Уроки особой этики Образцовой…
Но в тот первый вечер, собственно, одним этим «Я рада» осуществилось наше сближение. До того мы не были даже знакомы. Я видела ее лишь дважды: в «Кармен» и в длинном, темноватом проходе под сценой Большого театра. Мы шли, разговаривая с одной актрисой, как вдруг откуда-то наискось к нам скакнула (не подошла, не подбежала, не возникла, а именно скакнула) молодая особа решительного вида, с лицом бледным, без красок, волосы стянуты черной аптекарской резинкой в «конский хвост». И с места в карьер, не извинившись за обрыв разговора, она подступила к актрисе, вся сотрясаемая разрядами возбуждения, возмущения, почти лихорадки.

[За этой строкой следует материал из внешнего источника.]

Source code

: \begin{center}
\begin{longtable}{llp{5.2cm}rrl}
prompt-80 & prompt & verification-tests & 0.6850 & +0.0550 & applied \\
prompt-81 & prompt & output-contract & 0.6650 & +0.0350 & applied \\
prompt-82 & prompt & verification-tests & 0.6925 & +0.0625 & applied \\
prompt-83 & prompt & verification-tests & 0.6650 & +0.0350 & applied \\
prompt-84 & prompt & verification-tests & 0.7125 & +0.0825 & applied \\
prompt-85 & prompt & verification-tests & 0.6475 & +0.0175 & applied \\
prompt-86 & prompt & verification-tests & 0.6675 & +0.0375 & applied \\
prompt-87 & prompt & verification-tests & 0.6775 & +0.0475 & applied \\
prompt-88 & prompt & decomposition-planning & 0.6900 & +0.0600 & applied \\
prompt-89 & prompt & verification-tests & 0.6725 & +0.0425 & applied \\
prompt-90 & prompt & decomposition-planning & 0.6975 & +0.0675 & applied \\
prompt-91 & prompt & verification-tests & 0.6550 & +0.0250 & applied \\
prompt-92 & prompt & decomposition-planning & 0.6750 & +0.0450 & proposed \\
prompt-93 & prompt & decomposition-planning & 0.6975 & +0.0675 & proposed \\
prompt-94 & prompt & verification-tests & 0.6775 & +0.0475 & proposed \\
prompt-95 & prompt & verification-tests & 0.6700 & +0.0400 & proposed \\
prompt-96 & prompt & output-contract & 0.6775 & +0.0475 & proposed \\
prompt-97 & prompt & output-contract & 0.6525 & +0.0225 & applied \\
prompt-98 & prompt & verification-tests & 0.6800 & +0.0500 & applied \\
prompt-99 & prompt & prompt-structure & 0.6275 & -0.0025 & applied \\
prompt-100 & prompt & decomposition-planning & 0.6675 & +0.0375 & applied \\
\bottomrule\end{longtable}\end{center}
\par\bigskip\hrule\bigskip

Не вслушиваясь в то, что она говорила, я тихонько побарывала в себе раздражение ее бесцеремонностью, нелюбопытно и безотчетно гадая, кто бы это мог быть. В непонятной, взаимоисключающей постепенности в голове моей являлись варианты. Профсоюзная деятельница? Инженерно-технический персонал (ведь есть же в театре люди, ведающие могучей сценической машинерией)? Учительница?.. Последнее казалось невероятным, хотя и тут могла быть своя логика. У артистов есть дети; они, может быть, балуются в школе или получают двойки, и вот в театр пришла их учительница. Сходство с учительницей подкрепляла школьная тетрадка, которую энергичная молодая особа держала свернутой в трубочку. И мало того, что держала: она этой трубочкой постукивала по рукаву коричневого пальто, как бы акцентируя самые значительные моменты своей горячей речи. «Мы делаем искусство, а не шпунтики какие-то!» — вдруг чисто и звонко сказала эта учительница с неистовой убежденностью. От этой фразы мой слух сразу прорезался, очнулся. Я стала ее слушать. И, вслушавшись, медленно узнавать… Боже ты мой, ведь это Образцова! Неожиданная, немыслимая Кармен! Тогда, на спектакле, она сделала с залом, с публикой что-то такое, что лишь поздним разумом осознается как великий эмоциональный миг, каких в жизни набираются единицы…
Работа дома.
Вопреки Мериме и даже самому Бизе и сонму позднейших толкователей она одарила свою Кармен Эсмеральдовой чистотой. Ее детски-шаловливой позе, когда она сидела на камне фонтана в белом платье в синий горох, пристукивая босыми ножками, недоставало тоже белой ручной козочки. И полюбить такая Кармен могла чистого, мальчишески неопытного Хозе. И даже плакать она могла — Кармен и слезы! — когда солдат, служака, механический человек узил, сводил на нет самозабвенного возлюбленного. Да, та Кармен в чем угодно могла убедить восхищенно доверившуюся ей публику.